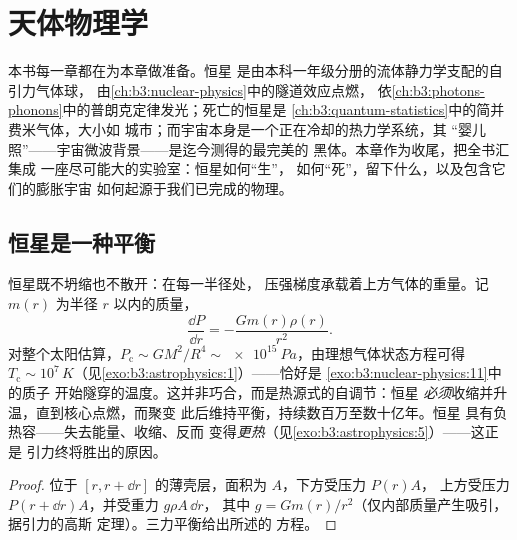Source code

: \chapter{天体物理学}\label{ch:b3:astrophysics}


本书每一章都在为本章做准备。恒星
是由本科一年级分册的流体静力学支配的自引力气体球，
由\cref{ch:b3:nuclear-physics}中的隧道效应点燃，
依\cref{ch:b3:photons-phonons}中的普朗克定律发光；死亡的恒星是
\cref{ch:b3:quantum-statistics}中的简并费米气体，大小如
城市；而宇宙本身是一个正在冷却的热力学系统，其
“婴儿照”——宇宙微波背景——是迄今测得的最完美的
黑体。本章作为收尾，把全书汇集成
一座尽可能大的实验室：恒星如何“生”，
如何“死”，留下什么，以及包含它们的膨胀宇宙
如何起源于我们已完成的物理。

\section{恒星是一种平衡}

\begin{proposition}[流体静力平衡]\label{prop:b3:astrophysics:hydrostatic}
恒星既不坍缩也不散开：在每一半径处，
压强梯度承载着上方气体的重量。记
$m(r)$ 为半径 $r$ 以内的质量，
\[
\frac{\dd P}{\dd r} = -\frac{Gm(r)\rho(r)}{r^2} .
\]
对整个太阳估算，$P_{\text{c}} \sim GM^2/R^4 \sim
\qty{e15}{Pa}$，由理想气体状态方程可得 $T_{\text{c}} \sim
10^7\,\unit{K}$（见\cref{exo:b3:astrophysics:1}）——恰好是
\cref{exo:b3:nuclear-physics:11}中的质子
开始隧穿的温度。这并非巧合，而是热源式的自调节：恒星
\emph{必须}收缩并升温，直到核心点燃，而聚变
此后维持平衡，持续数百万至数十亿年。恒星
具有负热容——失去能量、收缩、反而
变得\emph{更热}（见\cref{exo:b3:astrophysics:5}）——这正是
引力终将胜出的原因。
\end{proposition}

\begin{proof}
位于 $[r, r + \dd r]$ 的薄壳层，面积为 $A$，下方受压力 $P(r)A$，
上方受压力 $P(r + \dd r)A$，并受重力 $g\rho A\,\dd r$，
其中 $g = Gm(r)/r^2$（仅内部质量产生吸引，据引力的高斯
定理）。三力平衡给出所述的
方程。
\end{proof}

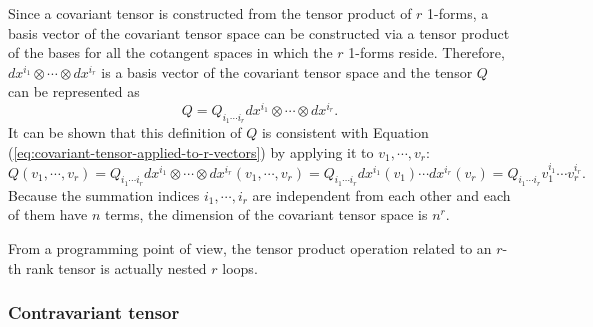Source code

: \documentclass[11pt, a4paper]{book}
\begin{document}
Since a covariant tensor is constructed from the tensor product of $r$ 1-forms, a basis
vector of the covariant tensor space can be constructed via a tensor product of the bases
for all the cotangent spaces in which the $r$ 1-forms reside. Therefore,
$dx^{i_1}\otimes\cdots\otimes dx^{i_r}$ is a basis vector of the covariant tensor space
and the tensor $Q$ can be represented as
\begin{equation}
  \label{eq:covariant-tensor-expanded-as-tensor-product}
  Q = Q_{i_1\cdots i_r} dx^{i_1}\otimes\cdots\otimes dx^{i_r}.
\end{equation}
It can be shown that this definition of $Q$ is consistent with Equation
(\ref{eq:covariant-tensor-applied-to-r-vectors}) by applying it to $v_1,\cdots,v_r$:
\begin{equation}
  Q(v_1,\cdots,v_r) = Q_{i_1\cdots i_r} dx^{i_1}\otimes\cdots\otimes
  dx^{i_r}(v_1,\cdots,v_r) = Q_{i_1\cdots i_r} dx^{i_1}(v_1)\cdots dx^{i_r}(v_r) =
  Q_{i_1\cdots i_r} v_1^{i_1}\cdots v_r^{i_r}.
\end{equation}
Because the summation indices $i_1,\cdots,i_r$ are independent from each other and each of
them have $n$ terms, the dimension of the covariant tensor space is $n^r$.

\begin{Remark}
  From a programming point of view, the tensor product operation related to an $r$-th rank
  tensor is actually nested $r$ loops.
  \begin{breakablealgorithm}
  \begin{algorithmic}[1]
        \State {$\cdots$}
        \EndFor
      \EndFor
    \EndFor
  \end{algorithmic}
  \end{breakablealgorithm}
\end{Remark}

\subsubsection{Contravariant tensor}
\end{document}

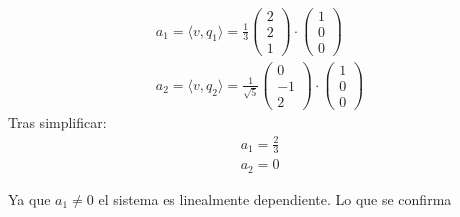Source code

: \documentclass[a4paper,spanish]{article}
\begin{document}
\begin{align*}
    a_1 = \langle v, q_1 \rangle = \frac{1}{3}\left(\begin{matrix}2 \\2\\1\end{matrix}\right) \cdot \left(\begin{matrix}1\\0\\0\end{matrix}\right) \\
    a_2 = \langle v, q_2 \rangle = \frac{1}{\sqrt{5}} \left(\begin{matrix}0 \\-1\\2\end{matrix}\right) \cdot \left(\begin{matrix}1\\0\\0\end{matrix}\right)
\end{align*}
Tras simplificar:
\begin{align*}
    a_1 =  \frac{2}{3} \\
    a_2 = 0
\end{align*}

Ya que  $a_1 \neq 0$ el sistema es linealmente dependiente. Lo que se confirma
\end{document}
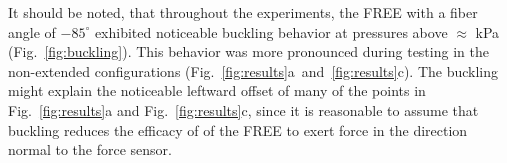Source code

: 
It should be noted, that throughout the experiments, the FREE with a fiber angle of $-85^\circ$ exhibited noticeable buckling behavior at pressures above $\approx$ \unit[50]{kPa} (Fig.~\ref{fig:buckling}). 
This behavior was more pronounced during testing in the non-extended configurations (Fig.~\ref{fig:results}a~and~\ref{fig:results}c). 
The buckling might explain the noticeable leftward offset of many of the points in Fig.~\ref{fig:results}a and Fig.~\ref{fig:results}c, since it is reasonable to assume that buckling reduces the efficacy of of the FREE to exert force in the direction normal to the force sensor. 

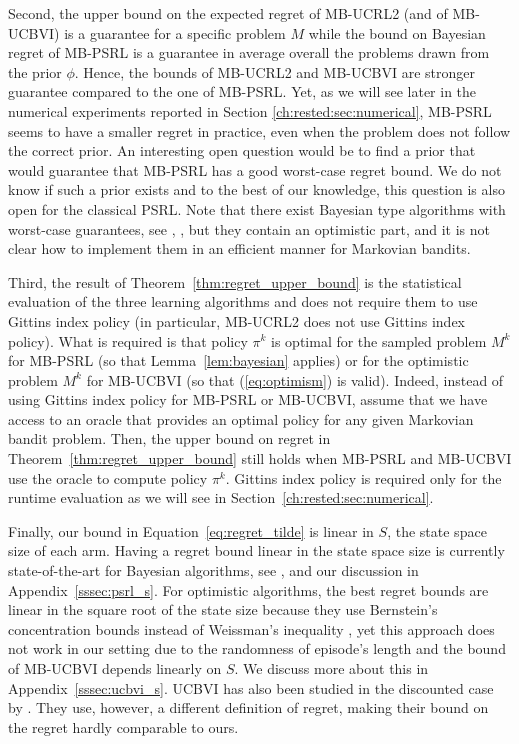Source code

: Second, the upper bound on the expected regret of MB-UCRL2 (and of MB-UCBVI) is a guarantee for a specific problem $M$ while the bound on Bayesian regret of MB-PSRL is a guarantee in average overall the problems drawn from the prior $\phi$. Hence, the bounds of MB-UCRL2 and MB-UCBVI are stronger guarantee compared to the one of MB-PSRL.  Yet, as we will see later in the numerical experiments reported in Section \ref{ch:rested:sec:numerical}, MB-PSRL seems to have a smaller regret in practice, even when the problem does not follow the correct prior.
An interesting open question would be to find a prior that would guarantee that MB-PSRL has a good worst-case regret bound. We do not know if such a prior exists and to the best of our knowledge, this question is also open for the classical PSRL. Note that there exist Bayesian type algorithms with worst-case guarantees, see \eg, \cite{ishfaq2021randomized,agrawal2021improved,wang2020reinforcement,agrawal2017posterior}, but they contain an optimistic part, and it is not clear how to implement them in an efficient manner for Markovian bandits.

Third, the result of Theorem~\ref{thm:regret_upper_bound} is the statistical evaluation of the three learning algorithms and does not require them to use Gittins index policy (in particular, MB-UCRL2 does not use Gittins index policy).
What is required is that policy $\pi^k$ is optimal for the sampled problem $M^k$ for MB-PSRL (so that Lemma~\ref{lem:bayesian} applies) or for the optimistic problem $M^k$ for MB-UCBVI (so that (\ref{eq:optimism}) is valid).
Indeed, instead of using Gittins index policy for MB-PSRL or MB-UCBVI, assume that we have access to an oracle that provides an optimal policy for any given Markovian bandit problem.
Then, the upper bound on regret in Theorem~\ref{thm:regret_upper_bound} still holds when MB-PSRL and MB-UCBVI use the oracle to compute policy $\pi^k$.
Gittins index policy is required only for the runtime evaluation as we will see in Section~\ref{ch:rested:sec:numerical}.

Finally, our bound in Equation~\eqref{eq:regret_tilde} is linear in $S$, the state space size of each arm. Having a regret bound linear in the state space size is currently state-of-the-art for Bayesian algorithms, see \eg, \cite{agrawal2017posterior,ouyang2017learning} and our discussion in Appendix~\ref{sssec:psrl_s}. For optimistic algorithms, the best regret bounds are linear in the square root of the state size because they use  Bernstein's concentration bounds instead of Weissman's inequality \cite{azar2017minimax}, yet this approach does not work in our setting due to the randomness of episode's length and the bound of MB-UCBVI depends linearly on $S$. We discuss more about this in Appendix~\ref{sssec:ucbvi_s}. UCBVI has also been studied in the discounted case by \cite{zhou2021nearly}. They use, however, a different definition of regret, making their bound on the regret hardly comparable to ours.

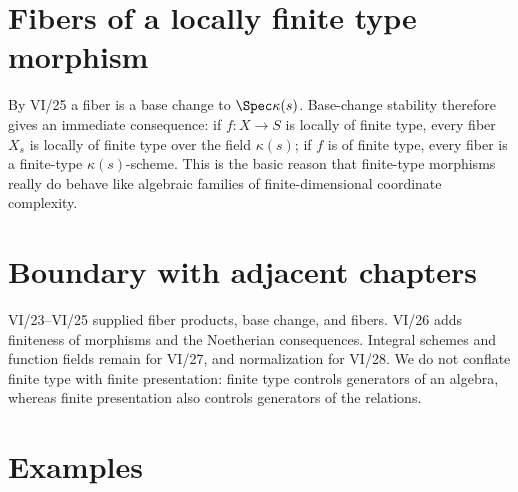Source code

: \section{Fibers of a locally finite type morphism}
By VI/25 a fiber is a base change to $\Spec\kappa(s)$.  Base-change stability therefore gives an immediate
consequence: if $f:X\to S$ is locally of finite type, every fiber $X_s$ is locally of finite type over the field
$\kappa(s)$; if $f$ is of finite type, every fiber is a finite-type $\kappa(s)$-scheme.  This is the basic reason
that finite-type morphisms really do behave like algebraic families of finite-dimensional coordinate complexity.

\section{Boundary with adjacent chapters}
VI/23--VI/25 supplied fiber products, base change, and fibers.  VI/26 adds finiteness of morphisms and the
Noetherian consequences.  Integral schemes and function fields remain for VI/27, and normalization for VI/28.
We do not conflate finite type with finite presentation: finite type controls generators of an algebra, whereas
finite presentation also controls generators of the relations.

\section{Examples}



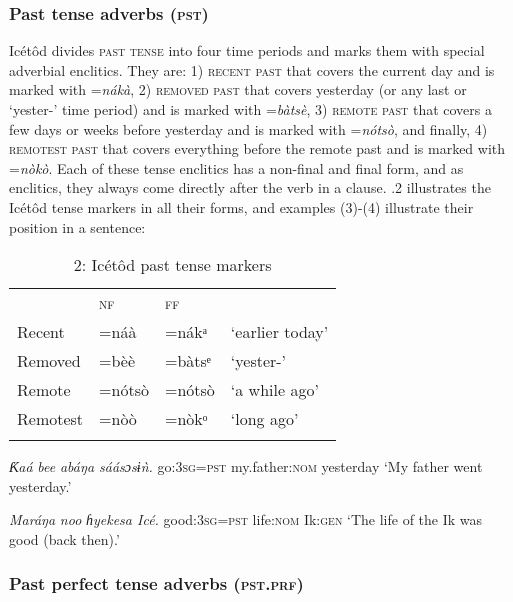 \begin{table}
\subsubsection{Past tense adverbs (\textsc{pst})}

Icétôd divides \textsc{past tense }into four time periods and marks them with special adverbial enclitics. They are: 1) \textsc{recent past} that covers the current day and is marked with =\textit{nákà}, 2) \textsc{removed past} that covers yesterday (or any last or ‘yester-’ time period) and is marked with =\textit{bàtsè}, 3) \textsc{remote past} that covers a few days or weeks before yesterday and is marked with =\textit{nótsò}, and finally, 4) \textsc{remotest past} that covers everything before the remote past and is marked with =\textit{nòkò}. Each of these tense enclitics has a non-final and final form, and as enclitics, they always come directly after the verb in a clause. .2 illustrates the Icétôd tense markers in all their forms, and examples (3)-(4) illustrate their position in a sentence:


\begin{table}
\caption{2: Icétôd past tense markers}
\label{tab:9}


\begin{tabularx}{\textwidth}{XXXX} & \textsc{nf} & \textsc{ff} & \\
\lsptoprule
Recent & =náà & =nákᵃ & ‘earlier today’\\
Removed & =bèè & =bàtsᵉ & ‘yester-’\\
Remote & =nótsò & =nótsò & ‘a while ago’\\
Remotest & =nòò & =nòkᵒ & ‘long ago’\\
\lspbottomrule
\end{tabularx}
\end{table}



\textit{Ƙ}\textit{aá }\textit{bee}\textit{   abáŋa     sáásɔsɨǹ.}
go:\textsc{3sg}=\textsc{pst}   my.father:\textsc{nom}   yesterday
‘My father went yesterday.’




\textit{Maráŋa }\textit{noo}\textit{   ɦyekesa   Icé.}
good:\textsc{3sg}=\textsc{pst}   life:\textsc{nom}   Ik:\textsc{gen}
‘The life of the Ik was good (back then).’




\subsubsection{Past perfect tense adverbs (\textsc{pst.prf})}


\end{table}
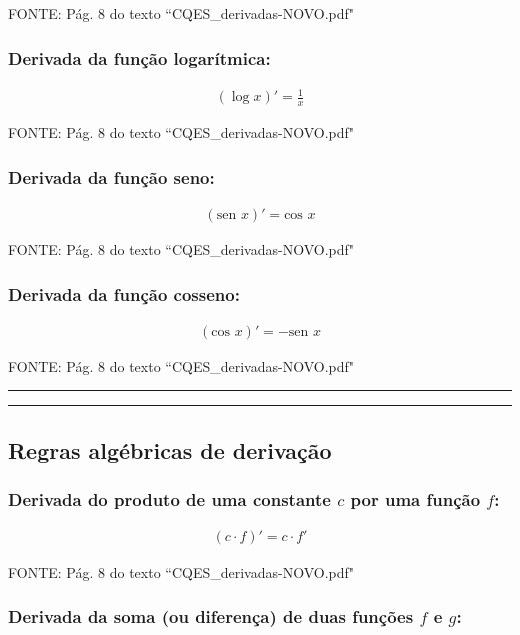 \documentclass[portuguese,a4paper,12pt,onecolumn,fleqn]{article}
\newcommand{\myline}{\par
  \kern3pt %
  \hrule height 1.5pt
  \kern2pt %
  \hrule height 0.8pt
  \kern3pt %
}
\begin{document}
FONTE: Pág. 8 do texto ``CQES\_derivadas-NOVO.pdf"


\subsubsection*{Derivada da função logarítmica:}

\begin{gather*}
(\log x)' = \frac{1}{x}
\end{gather*}

FONTE: Pág. 8 do texto ``CQES\_derivadas-NOVO.pdf"


\subsubsection*{Derivada da função seno:}

\begin{gather*}
(\textrm{sen } x)' = \textrm{cos } x
\end{gather*}

FONTE: Pág. 8 do texto ``CQES\_derivadas-NOVO.pdf"


\subsubsection*{Derivada da função cosseno:}

\begin{gather*}
(\textrm{cos } x)' = - \textrm{sen } x
\end{gather*}

FONTE: Pág. 8 do texto ``CQES\_derivadas-NOVO.pdf"


\myline	%


\subsection*{Regras algébricas de derivação}

\subsubsection*{Derivada do produto de uma constante $c$ por uma função $f$:}

\begin{gather*}
(c \cdot f)' = c \cdot f'
\end{gather*}

FONTE: Pág. 8 do texto ``CQES\_derivadas-NOVO.pdf"


\subsubsection*{Derivada da soma (ou diferença) de duas funções $f$ e $g$:}
\end{document}
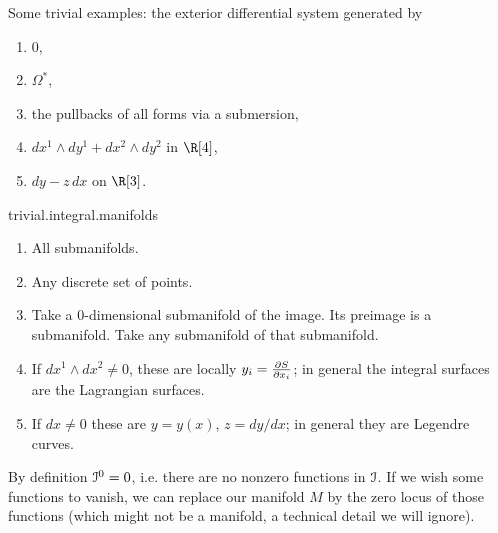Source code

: \begin{example}
Some trivial examples: the exterior differential system generated by
\begin{enumerate}
\item \(0\),
\item \(\Omega^*\), 
\item the pullbacks of all forms via a submersion,
\item \(dx^1 \wedge dy^1 + dx^2 \wedge dy^2\) in \(\R[4]\),
\item \(dy-z \,dx\) on \(\R[3]\).
\end{enumerate}
\end{example}

%
\begin{answer}{trivial.integral.manifolds}%
\begin{enumerate}
\item All submanifolds.
\item Any discrete set of points. 
\item Take a \(0\)-dimensional submanifold of the image.
Its preimage is a submanifold. 
Take any submanifold of that submanifold.
\item If \(dx^1 \wedge dx^2 \ne 0\), these are locally \(y_i=\pderiv{S}{x_i}\); in general the integral surfaces are the Lagrangian surfaces.
\item If \(dx\ne 0\) these are \(y=y(x)\), \(z=dy/dx\); in general they are Legendre curves.
\end{enumerate}
\end{answer}

By definition \(\mathcal{I}^0=0\), i.e. there are no nonzero functions in \(\mathcal{I}\).
If we wish some functions to vanish, we can replace our manifold \(M\) by the zero locus of those functions (which might not be a manifold, a technical detail we will ignore).


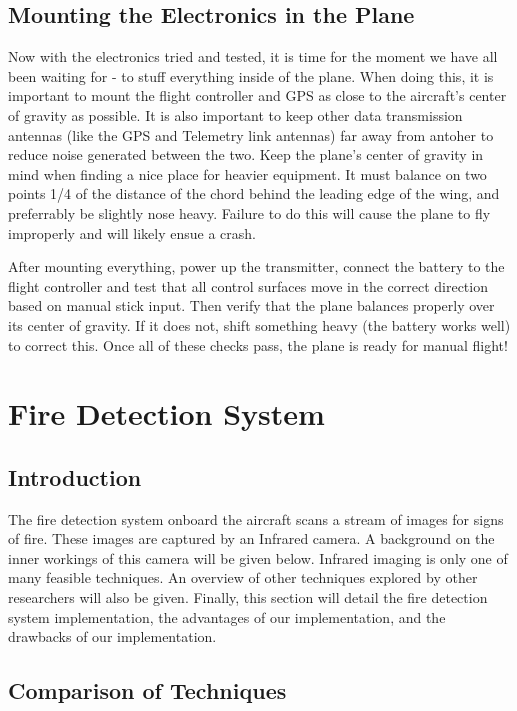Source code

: \documentclass[12pt,journal,compsoc]{IEEEtran}
\begin{document}
\subsection{Mounting the Electronics in the Plane}
Now with the electronics tried and tested, it is time for the moment we have all been waiting for - to stuff everything inside of the plane. When doing this, it is important to mount the flight controller and GPS as close to the aircraft's center of gravity as possible. It is also important to keep other data transmission antennas (like the GPS and Telemetry link antennas) far away from antoher to reduce noise generated between the two. Keep the plane's center of gravity in mind when finding a nice place for heavier equipment. It must balance on two points 1/4 of the distance of the chord behind the leading edge of the wing, and preferrably be slightly nose heavy. Failure to do this will cause the plane to fly improperly and will likely ensue a crash.

After mounting everything, power up the transmitter, connect the battery to the flight controller and test that all control surfaces move in the correct direction based on manual stick input. Then verify that the plane balances properly over its center of gravity. If it does not, shift something heavy (the battery works well) to correct this. Once all of these checks pass, the plane is ready for manual flight!

\section{Fire Detection System}

\subsection{Introduction}
The fire detection system onboard the aircraft scans a stream of images for signs of fire. These images are captured by an Infrared camera. A background on the inner workings of this camera will be given below. Infrared imaging is only one of many feasible techniques. An overview of other techniques explored by other researchers will also be given. Finally, this section will detail the fire detection system implementation, the advantages of our implementation, and the drawbacks of our implementation. 

\subsection{Comparison of Techniques} \label{fire_comparison_section}
\end{document}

□ □ □ □ □ □ □

Required action >> Please give again the lines above between the line holding "the Electronics in" and the line holding "After mounting everything, power", inclusive, exactly as they are and with nothing added.

Result of this exercise >>
\subsection{Mounting the Electronics in the Plane}
Now with the electronics tried and tested, it is time for the moment we have all been waiting for - to stuff everything inside of the plane. When doing this, it is important to mount the flight controller and GPS as close to the aircraft's center of gravity as possible. It is also important to keep other data transmission antennas (like the GPS and Telemetry link antennas) far away from antoher to reduce noise generated between the two. Keep the plane's center of gravity in mind when finding a nice place for heavier equipment. It must balance on two points 1/4 of the distance of the chord behind the leading edge of the wing, and preferrably be slightly nose heavy. Failure to do this will cause the plane to fly improperly and will likely ensue a crash.

After mounting everything, power up the transmitter, connect the battery to the flight controller and test that all control surfaces move in the correct direction based on manual stick input. Then verify that the plane balances properly over its center of gravity. If it does not, shift something heavy (the battery works well) to correct this. Once all of these checks pass, the plane is ready for manual flight!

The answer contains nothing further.